Recently i received an email from one of the prospective clients for executing (signing) a non-disclosure agreement (which came as an attachment to the mail) by just sending a “yes, I agree” reply to the email. We felt this approach as an over simplification of a due process of execution and just a mail confirmation is not a fool proof mechanism for either of the parties to prove a contractual obligation. Also, it raises certain fundamental questions: Is this approach acceptable to an organization from compliance (and a subsequent audit) perspective? Most importantly, whether a simple mail confirmation is a valid way to execute a legal document as per the applicable laws in India? Is this equivalent to an Electronic Signature?

Many countries including US, Canada and the EU have passed legislation permitting use of electronic mode of executing documents. In India too, the IT Act 2008 has introduced a few additional provisions in the IT Act 2000 towards this direction. As per the amended provision, a contract will not become unenforceable if an electronic mode is used to express an offer and its acceptance. This modified provision provides for a greater acceptance to an electronic contract. The significant change in the IT Act 2008 is the replacement of the term “Digital Signatures” with “Electronic Signatures” in almost all the provisions in the Act. Apparently, this leads to a confusion and many have misinterpreted the term “Electronic Signature” to mean any form of authentication including a “Click Wrap” acceptance.

What is an Electronic Signature and how is it different from Digital Signature?

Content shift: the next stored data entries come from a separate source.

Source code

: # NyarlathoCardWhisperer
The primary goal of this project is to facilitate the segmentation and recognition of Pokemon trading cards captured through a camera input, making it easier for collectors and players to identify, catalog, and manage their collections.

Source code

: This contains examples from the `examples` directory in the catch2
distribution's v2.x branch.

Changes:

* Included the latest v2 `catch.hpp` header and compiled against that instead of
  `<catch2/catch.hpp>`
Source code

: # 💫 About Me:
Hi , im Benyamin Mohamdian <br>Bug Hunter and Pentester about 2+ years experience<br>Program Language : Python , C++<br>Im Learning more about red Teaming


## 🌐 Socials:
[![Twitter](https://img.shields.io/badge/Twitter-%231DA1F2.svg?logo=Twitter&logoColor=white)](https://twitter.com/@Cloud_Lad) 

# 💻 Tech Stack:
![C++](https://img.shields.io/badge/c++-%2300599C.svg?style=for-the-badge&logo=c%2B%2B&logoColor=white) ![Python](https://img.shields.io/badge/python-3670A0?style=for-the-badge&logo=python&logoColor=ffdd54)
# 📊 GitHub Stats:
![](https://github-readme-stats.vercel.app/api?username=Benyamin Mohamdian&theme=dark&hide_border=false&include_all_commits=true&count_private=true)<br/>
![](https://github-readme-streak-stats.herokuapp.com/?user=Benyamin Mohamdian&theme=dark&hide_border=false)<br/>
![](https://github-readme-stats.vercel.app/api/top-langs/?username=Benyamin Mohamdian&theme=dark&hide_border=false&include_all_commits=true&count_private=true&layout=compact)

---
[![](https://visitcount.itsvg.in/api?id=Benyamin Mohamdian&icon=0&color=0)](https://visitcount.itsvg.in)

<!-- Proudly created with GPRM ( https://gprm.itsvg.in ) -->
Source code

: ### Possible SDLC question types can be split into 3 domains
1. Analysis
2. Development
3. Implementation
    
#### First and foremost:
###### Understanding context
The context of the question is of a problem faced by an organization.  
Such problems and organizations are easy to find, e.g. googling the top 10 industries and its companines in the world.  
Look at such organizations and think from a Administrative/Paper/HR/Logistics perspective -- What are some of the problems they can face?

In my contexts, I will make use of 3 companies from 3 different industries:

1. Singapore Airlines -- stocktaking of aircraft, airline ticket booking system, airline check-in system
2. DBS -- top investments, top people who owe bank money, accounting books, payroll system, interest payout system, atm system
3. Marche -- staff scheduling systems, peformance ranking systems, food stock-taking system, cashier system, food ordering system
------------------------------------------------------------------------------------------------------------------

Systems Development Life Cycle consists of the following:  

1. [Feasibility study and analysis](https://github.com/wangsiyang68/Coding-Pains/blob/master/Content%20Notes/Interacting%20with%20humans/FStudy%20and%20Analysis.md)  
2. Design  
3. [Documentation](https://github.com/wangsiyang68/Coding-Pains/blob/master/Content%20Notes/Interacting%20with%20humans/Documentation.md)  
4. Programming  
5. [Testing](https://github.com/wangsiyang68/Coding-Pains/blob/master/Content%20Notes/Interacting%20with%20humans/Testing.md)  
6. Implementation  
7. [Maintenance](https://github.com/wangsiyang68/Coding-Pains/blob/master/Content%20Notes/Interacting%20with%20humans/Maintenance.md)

Many of us quite often use these terms interchangeably. But it can be noticed that the term “Electronic Signature” is very wide term and “Digital Signature” is only one of the many kinds of electronic signatures. As per the definition in IT Act, “Electronic signature” means authentication of any electronic record by a subscriber by means of the electronic technique specified in the IT Act and it includes digital signature.

To make an electronic mode of signature valid, it should comply with the following conditions prescribed by IT Act:

(a) it should create a “Signature Creation Data” and linked to the signatory  and not to any other person.

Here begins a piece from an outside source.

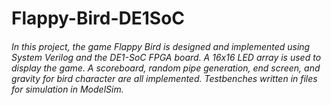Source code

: # Flappy-Bird-DE1SoC


###### In this project, the game Flappy Bird is designed and implemented using System Verilog and the DE1-SoC FPGA board. A 16x16 LED array is used to display the game. A scoreboard, random pipe generation, end screen, and gravity for bird character are all implemented. Testbenches written in files for simulation in ModelSim.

(b) such data should be under the control of the signatory and no body else at the time of signing.

(c) any alteration to the electronic signature made after affixing such signature should be detectable.

These criteria correspond to the use of private key in the encryption of the hash value in the current system of digital signature. For the purpose of understanding, an hash function means an algorithm mapping of one sequence of bits into another set known as hash result, such that an electronic record yields the same hash result every time the algorithm is executed with the same electronic record. A “Digital signature”  is one of the modes of Electronic Signatures in which any person by use of a public key can verify the electronic record. The private key and public key are unique to the subscriber and constitute a functioning key pair.

At present a public key infrastructure (PKI) based digital signature system is the only mode of Electronic Signature that satisfying the legal requirements in India. Hence the possibility of any other system being considered as “Electronic Signature” in replacement of digital signature is very remote. Other applicable provisions of law in India are also got amended to be in line with the above changes. As per the new definition, (in the Indian Evidence Act) evidence means “all documents including electronic records produced for the inspection of the Court”. Similarly, Section 464 of Indian Penal Code deals with situations when a person is said to make false document or electronic record. Section 466 deals with forging of electronic records.

Conclusion:

For any authentication system to be considered as an “Electronic Signature”, there must be some data exclusively under the control of signor and there should be a mechanism to identify any change of data after the signature is affixed. If any person is under the illusion that a confirmation over email is equivalent to an Electronic Signature, they are of course mistaken.